Start of Records to process

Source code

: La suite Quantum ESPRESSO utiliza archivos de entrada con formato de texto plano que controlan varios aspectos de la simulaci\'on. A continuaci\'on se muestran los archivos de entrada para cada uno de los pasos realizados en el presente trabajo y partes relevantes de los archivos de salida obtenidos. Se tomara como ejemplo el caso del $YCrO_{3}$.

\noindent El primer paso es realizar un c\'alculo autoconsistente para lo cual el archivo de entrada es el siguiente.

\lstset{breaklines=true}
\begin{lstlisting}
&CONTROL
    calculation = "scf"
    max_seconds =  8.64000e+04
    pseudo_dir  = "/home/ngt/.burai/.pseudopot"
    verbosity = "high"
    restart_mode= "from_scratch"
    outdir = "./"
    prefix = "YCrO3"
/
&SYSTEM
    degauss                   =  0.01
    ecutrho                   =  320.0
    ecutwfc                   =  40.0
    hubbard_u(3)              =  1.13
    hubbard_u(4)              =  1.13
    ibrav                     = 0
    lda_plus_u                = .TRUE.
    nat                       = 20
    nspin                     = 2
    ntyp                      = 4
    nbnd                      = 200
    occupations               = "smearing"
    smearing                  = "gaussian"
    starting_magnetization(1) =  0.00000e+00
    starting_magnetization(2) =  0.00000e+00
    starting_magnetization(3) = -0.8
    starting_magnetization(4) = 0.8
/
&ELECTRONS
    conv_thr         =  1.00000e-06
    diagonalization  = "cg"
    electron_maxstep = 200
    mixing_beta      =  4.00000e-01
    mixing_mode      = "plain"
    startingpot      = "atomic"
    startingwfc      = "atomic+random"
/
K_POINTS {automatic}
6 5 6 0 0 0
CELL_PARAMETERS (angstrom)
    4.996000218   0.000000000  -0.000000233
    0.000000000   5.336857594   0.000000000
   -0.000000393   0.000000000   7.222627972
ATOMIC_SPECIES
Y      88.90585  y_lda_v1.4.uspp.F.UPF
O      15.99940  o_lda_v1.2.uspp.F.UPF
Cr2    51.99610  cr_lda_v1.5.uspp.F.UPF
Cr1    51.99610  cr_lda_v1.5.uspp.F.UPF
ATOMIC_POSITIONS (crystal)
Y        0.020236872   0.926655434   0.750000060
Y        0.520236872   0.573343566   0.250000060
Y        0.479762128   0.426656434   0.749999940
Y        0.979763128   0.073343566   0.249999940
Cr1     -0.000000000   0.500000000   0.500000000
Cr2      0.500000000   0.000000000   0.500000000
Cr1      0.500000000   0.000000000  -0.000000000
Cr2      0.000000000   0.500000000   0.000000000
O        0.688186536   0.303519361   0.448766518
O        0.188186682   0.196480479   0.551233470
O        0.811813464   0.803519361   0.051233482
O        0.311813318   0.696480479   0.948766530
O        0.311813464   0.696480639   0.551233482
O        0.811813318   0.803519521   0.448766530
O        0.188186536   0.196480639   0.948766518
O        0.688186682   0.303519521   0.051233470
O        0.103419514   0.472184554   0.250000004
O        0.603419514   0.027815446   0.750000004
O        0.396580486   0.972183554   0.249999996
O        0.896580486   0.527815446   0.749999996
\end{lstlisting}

End of Records to process
Start of Records to process

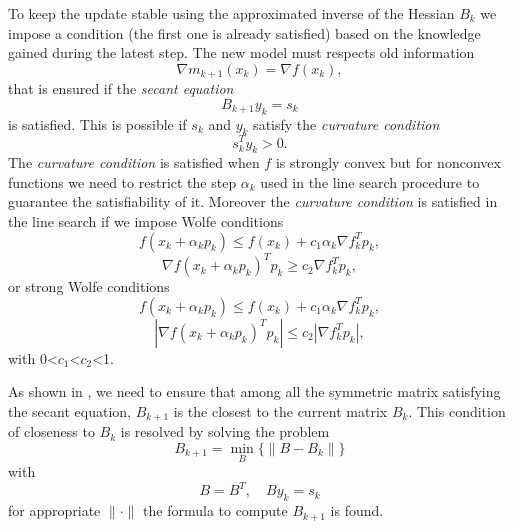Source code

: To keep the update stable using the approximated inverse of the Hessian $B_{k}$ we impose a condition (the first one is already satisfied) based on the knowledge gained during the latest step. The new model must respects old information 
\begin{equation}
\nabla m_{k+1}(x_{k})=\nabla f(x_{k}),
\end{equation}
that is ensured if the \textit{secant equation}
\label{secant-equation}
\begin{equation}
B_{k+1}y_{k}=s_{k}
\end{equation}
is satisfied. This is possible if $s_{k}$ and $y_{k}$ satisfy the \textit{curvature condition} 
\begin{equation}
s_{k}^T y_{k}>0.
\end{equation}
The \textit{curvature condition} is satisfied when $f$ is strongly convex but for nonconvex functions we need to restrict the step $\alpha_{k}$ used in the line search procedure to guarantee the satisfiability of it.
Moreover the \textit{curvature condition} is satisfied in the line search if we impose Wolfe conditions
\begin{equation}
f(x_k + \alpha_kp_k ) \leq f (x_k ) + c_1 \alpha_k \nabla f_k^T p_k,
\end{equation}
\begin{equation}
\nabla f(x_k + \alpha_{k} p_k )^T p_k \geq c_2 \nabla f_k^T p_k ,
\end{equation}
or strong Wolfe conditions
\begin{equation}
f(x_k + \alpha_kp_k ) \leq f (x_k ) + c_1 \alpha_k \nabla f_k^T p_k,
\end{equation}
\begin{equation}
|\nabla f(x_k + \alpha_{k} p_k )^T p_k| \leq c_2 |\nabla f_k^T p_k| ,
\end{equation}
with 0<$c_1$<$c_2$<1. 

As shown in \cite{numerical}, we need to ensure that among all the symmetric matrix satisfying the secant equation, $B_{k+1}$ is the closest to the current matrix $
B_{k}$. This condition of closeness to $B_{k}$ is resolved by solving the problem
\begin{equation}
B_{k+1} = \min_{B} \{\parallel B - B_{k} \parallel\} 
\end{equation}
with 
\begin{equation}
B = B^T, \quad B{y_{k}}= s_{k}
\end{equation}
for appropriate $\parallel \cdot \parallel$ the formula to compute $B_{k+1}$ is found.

End of Records to process
Start of Records to process

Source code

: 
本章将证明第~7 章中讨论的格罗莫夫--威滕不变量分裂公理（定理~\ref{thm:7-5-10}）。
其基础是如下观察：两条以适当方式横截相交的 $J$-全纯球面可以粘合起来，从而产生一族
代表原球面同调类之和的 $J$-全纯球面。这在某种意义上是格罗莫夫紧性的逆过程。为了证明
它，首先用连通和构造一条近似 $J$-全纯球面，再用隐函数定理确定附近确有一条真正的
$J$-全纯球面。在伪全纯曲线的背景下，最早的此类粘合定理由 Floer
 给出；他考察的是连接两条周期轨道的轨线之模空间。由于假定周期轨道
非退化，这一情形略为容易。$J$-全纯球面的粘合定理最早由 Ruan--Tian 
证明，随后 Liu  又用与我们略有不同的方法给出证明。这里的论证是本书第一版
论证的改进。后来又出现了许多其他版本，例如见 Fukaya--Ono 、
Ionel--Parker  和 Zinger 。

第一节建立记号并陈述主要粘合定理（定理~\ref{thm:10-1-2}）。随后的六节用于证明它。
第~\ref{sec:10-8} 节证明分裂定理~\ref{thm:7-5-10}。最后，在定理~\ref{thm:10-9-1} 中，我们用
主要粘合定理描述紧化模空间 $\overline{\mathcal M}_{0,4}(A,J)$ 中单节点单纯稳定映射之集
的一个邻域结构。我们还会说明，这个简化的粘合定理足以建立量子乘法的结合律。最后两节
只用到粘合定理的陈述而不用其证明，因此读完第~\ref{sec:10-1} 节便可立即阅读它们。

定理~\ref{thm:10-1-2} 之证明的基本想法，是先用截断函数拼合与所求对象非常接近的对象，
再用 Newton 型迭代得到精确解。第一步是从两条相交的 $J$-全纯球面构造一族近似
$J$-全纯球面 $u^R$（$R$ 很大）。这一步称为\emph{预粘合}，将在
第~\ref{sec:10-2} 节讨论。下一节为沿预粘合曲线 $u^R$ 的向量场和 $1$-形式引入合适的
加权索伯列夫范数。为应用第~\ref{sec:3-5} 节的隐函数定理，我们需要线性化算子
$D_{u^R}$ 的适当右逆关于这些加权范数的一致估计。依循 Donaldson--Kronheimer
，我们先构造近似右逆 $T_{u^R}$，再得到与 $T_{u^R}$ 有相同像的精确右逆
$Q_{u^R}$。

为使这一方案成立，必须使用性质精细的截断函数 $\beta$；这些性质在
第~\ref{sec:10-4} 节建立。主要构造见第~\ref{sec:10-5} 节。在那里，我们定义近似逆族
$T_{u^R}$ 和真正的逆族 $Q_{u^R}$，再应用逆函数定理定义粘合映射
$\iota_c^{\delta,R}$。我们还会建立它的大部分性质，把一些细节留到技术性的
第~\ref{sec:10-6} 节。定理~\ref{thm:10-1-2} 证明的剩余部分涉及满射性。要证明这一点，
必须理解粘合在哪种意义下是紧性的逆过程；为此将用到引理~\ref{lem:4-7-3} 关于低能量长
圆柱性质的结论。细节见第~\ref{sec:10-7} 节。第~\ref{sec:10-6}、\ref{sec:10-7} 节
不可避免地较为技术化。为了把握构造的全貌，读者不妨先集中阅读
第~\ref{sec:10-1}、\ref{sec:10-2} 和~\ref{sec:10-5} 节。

End of Records to process

▶ [Task to carry out]: Reproduce each line from the data that has "curvature" in it.

▶ [Reply to the exercise]:
is satisfied. This is possible if $s_{k}$ and $y_{k}$ satisfy the \textit{curvature condition} 
The \textit{curvature condition} is satisfied when $f$ is strongly convex but for nonconvex functions we need to restrict the step $\alpha_{k}$ used in the line search procedure to guarantee the satisfiability of it.
Moreover the \textit{curvature condition} is satisfied in the line search if we impose Wolfe conditions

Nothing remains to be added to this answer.